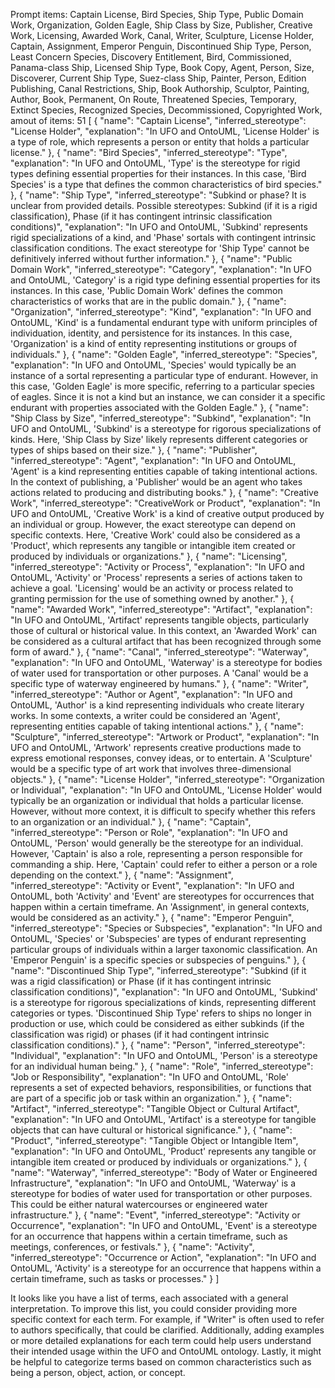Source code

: Prompt items: 
Captain License, Bird Species, Ship Type, Public Domain Work, Organization, Golden Eagle, Ship Class by Size, Publisher, Creative Work, Licensing, Awarded Work, Canal, Writer, Sculpture, License Holder, Captain, Assignment, Emperor Penguin, Discontinued Ship Type, Person, Least Concern Species, Discovery Entitlement, Bird, Commissioned, Panama-class Ship, Licensed Ship Type, Book Copy, Agent, Person, Size, Discoverer, Current Ship Type, Suez-class Ship, Painter, Person, Edition Publishing, Canal Restrictions, Ship, Book Authorship, Sculptor, Painting, Author, Book, Permanent, On Route, Threatened Species, Temporary, Extinct Species, Recognized Species, Decommissioned, Copyrighted Work, 
amout of items: 51
 [
    {
        "name": "Captain License",
        "inferred_stereotype": "License Holder",
        "explanation": "In UFO and OntoUML, 'License Holder' is a type of role, which represents a person or entity that holds a particular license."
    },
    {
        "name": "Bird Species",
        "inferred_stereotype": "Type",
        "explanation": "In UFO and OntoUML, 'Type' is the stereotype for rigid types defining essential properties for their instances. In this case, 'Bird Species' is a type that defines the common characteristics of bird species."
    },
    {
        "name": "Ship Type",
        "inferred_stereotype": "Subkind or phase? It is unclear from provided details. Possible stereotypes: Subkind (if it is a rigid classification), Phase (if it has contingent intrinsic classification conditions)",
        "explanation": "In UFO and OntoUML, 'Subkind' represents rigid specializations of a kind, and 'Phase' sortals with contingent intrinsic classification conditions. The exact stereotype for 'Ship Type' cannot be definitively inferred without further information."
    },
    {
        "name": "Public Domain Work",
        "inferred_stereotype": "Category",
        "explanation": "In UFO and OntoUML, 'Category' is a rigid type defining essential properties for its instances. In this case, 'Public Domain Work' defines the common characteristics of works that are in the public domain."
    },
    {
        "name": "Organization",
        "inferred_stereotype": "Kind",
        "explanation": "In UFO and OntoUML, 'Kind' is a fundamental endurant type with uniform principles of individuation, identity, and persistence for its instances. In this case, 'Organization' is a kind of entity representing institutions or groups of individuals."
    },
    {
        "name": "Golden Eagle",
        "inferred_stereotype": "Species",
        "explanation": "In UFO and OntoUML, 'Species' would typically be an instance of a sortal representing a particular type of endurant. However, in this case, 'Golden Eagle' is more specific, referring to a particular species of eagles. Since it is not a kind but an instance, we can consider it a specific endurant with properties associated with the Golden Eagle."
    },
    {
        "name": "Ship Class by Size",
        "inferred_stereotype": "Subkind",
        "explanation": "In UFO and OntoUML, 'Subkind' is a stereotype for rigorous specializations of kinds. Here, 'Ship Class by Size' likely represents different categories or types of ships based on their size."
    },
    {
        "name": "Publisher",
        "inferred_stereotype": "Agent",
        "explanation": "In UFO and OntoUML, 'Agent' is a kind representing entities capable of taking intentional actions. In the context of publishing, a 'Publisher' would be an agent who takes actions related to producing and distributing books."
    },
    {
        "name": "Creative Work",
        "inferred_stereotype": "CreativeWork or Product",
        "explanation": "In UFO and OntoUML, 'Creative Work' is a kind of creative output produced by an individual or group. However, the exact stereotype can depend on specific contexts. Here, 'Creative Work' could also be considered as a 'Product', which represents any tangible or intangible item created or produced by individuals or organizations."
    },
    {
        "name": "Licensing",
        "inferred_stereotype": "Activity or Process",
        "explanation": "In UFO and OntoUML, 'Activity' or 'Process' represents a series of actions taken to achieve a goal. 'Licensing' would be an activity or process related to granting permission for the use of something owned by another."
    },
    {
        "name": "Awarded Work",
        "inferred_stereotype": "Artifact",
        "explanation": "In UFO and OntoUML, 'Artifact' represents tangible objects, particularly those of cultural or historical value. In this context, an 'Awarded Work' can be considered as a cultural artifact that has been recognized through some form of award."
    },
    {
        "name": "Canal",
        "inferred_stereotype": "Waterway",
        "explanation": "In UFO and OntoUML, 'Waterway' is a stereotype for bodies of water used for transportation or other purposes. A 'Canal' would be a specific type of waterway engineered by humans."
    },
    {
        "name": "Writer",
        "inferred_stereotype": "Author or Agent",
        "explanation": "In UFO and OntoUML, 'Author' is a kind representing individuals who create literary works. In some contexts, a writer could be considered an 'Agent', representing entities capable of taking intentional actions."
    },
    {
        "name": "Sculpture",
        "inferred_stereotype": "Artwork or Product",
        "explanation": "In UFO and OntoUML, 'Artwork' represents creative productions made to express emotional responses, convey ideas, or to entertain. A 'Sculpture' would be a specific type of art work that involves three-dimensional objects."
    },
    {
        "name": "License Holder",
        "inferred_stereotype": "Organization or Individual",
        "explanation": "In UFO and OntoUML, 'License Holder' would typically be an organization or individual that holds a particular license. However, without more context, it is difficult to specify whether this refers to an organization or an individual."
    },
    {
        "name": "Captain",
        "inferred_stereotype": "Person or Role",
        "explanation": "In UFO and OntoUML, 'Person' would generally be the stereotype for an individual. However, 'Captain' is also a role, representing a person responsible for commanding a ship. Here, 'Captain' could refer to either a person or a role depending on the context."
    },
    {
        "name": "Assignment",
        "inferred_stereotype": "Activity or Event",
        "explanation": "In UFO and OntoUML, both 'Activity' and 'Event' are stereotypes for occurrences that happen within a certain timeframe. An 'Assignment', in general contexts, would be considered as an activity."
    },
    {
        "name": "Emperor Penguin",
        "inferred_stereotype": "Species or Subspecies",
        "explanation": "In UFO and OntoUML, 'Species' or 'Subspecies' are types of endurant representing particular groups of individuals within a larger taxonomic classification. An 'Emperor Penguin' is a specific species or subspecies of penguins."
    },
    {
        "name": "Discontinued Ship Type",
        "inferred_stereotype": "Subkind (if it was a rigid classification) or Phase (if it has contingent intrinsic classification conditions)",
        "explanation": "In UFO and OntoUML, 'Subkind' is a stereotype for rigorous specializations of kinds, representing different categories or types. 'Discontinued Ship Type' refers to ships no longer in production or use, which could be considered as either subkinds (if the classification was rigid) or phases (if it had contingent intrinsic classification conditions)."
    },
    {
        "name": "Person",
        "inferred_stereotype": "Individual",
        "explanation": "In UFO and OntoUML, 'Person' is a stereotype for an individual human being."
    },
    {
        "name": "Role",
        "inferred_stereotype": "Job or Responsibility",
        "explanation": "In UFO and OntoUML, 'Role' represents a set of expected behaviors, responsibilities, or functions that are part of a specific job or task within an organization."
    },
    {
        "name": "Artifact",
        "inferred_stereotype": "Tangible Object or Cultural Artifact",
        "explanation": "In UFO and OntoUML, 'Artifact' is a stereotype for tangible objects that can have cultural or historical significance."
    },
    {
        "name": "Product",
        "inferred_stereotype": "Tangible Object or Intangible Item",
        "explanation": "In UFO and OntoUML, 'Product' represents any tangible or intangible item created or produced by individuals or organizations."
    },
    {
        "name": "Waterway",
        "inferred_stereotype": "Body of Water or Engineered Infrastructure",
        "explanation": "In UFO and OntoUML, 'Waterway' is a stereotype for bodies of water used for transportation or other purposes. This could be either natural watercourses or engineered water infrastructure."
    },
    {
        "name": "Event",
        "inferred_stereotype": "Activity or Occurrence",
        "explanation": "In UFO and OntoUML, 'Event' is a stereotype for an occurrence that happens within a certain timeframe, such as meetings, conferences, or festivals."
    },
    {
        "name": "Activity",
        "inferred_stereotype": "Occurrence or Action",
        "explanation": "In UFO and OntoUML, 'Activity' is a stereotype for an occurrence that happens within a certain timeframe, such as tasks or processes."
    }
]

It looks like you have a list of terms, each associated with a general interpretation. To improve this list, you could consider providing more specific context for each term. For example, if "Writer" is often used to refer to authors specifically, that could be clarified. Additionally, adding examples or more detailed explanations for each term could help users understand their intended usage within the UFO and OntoUML ontology. Lastly, it might be helpful to categorize terms based on common characteristics such as being a person, object, action, or concept.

▶ What to work on: Report how many lines of the listing hold the word "Domain", with nothing but the number.

▶ Task output: 3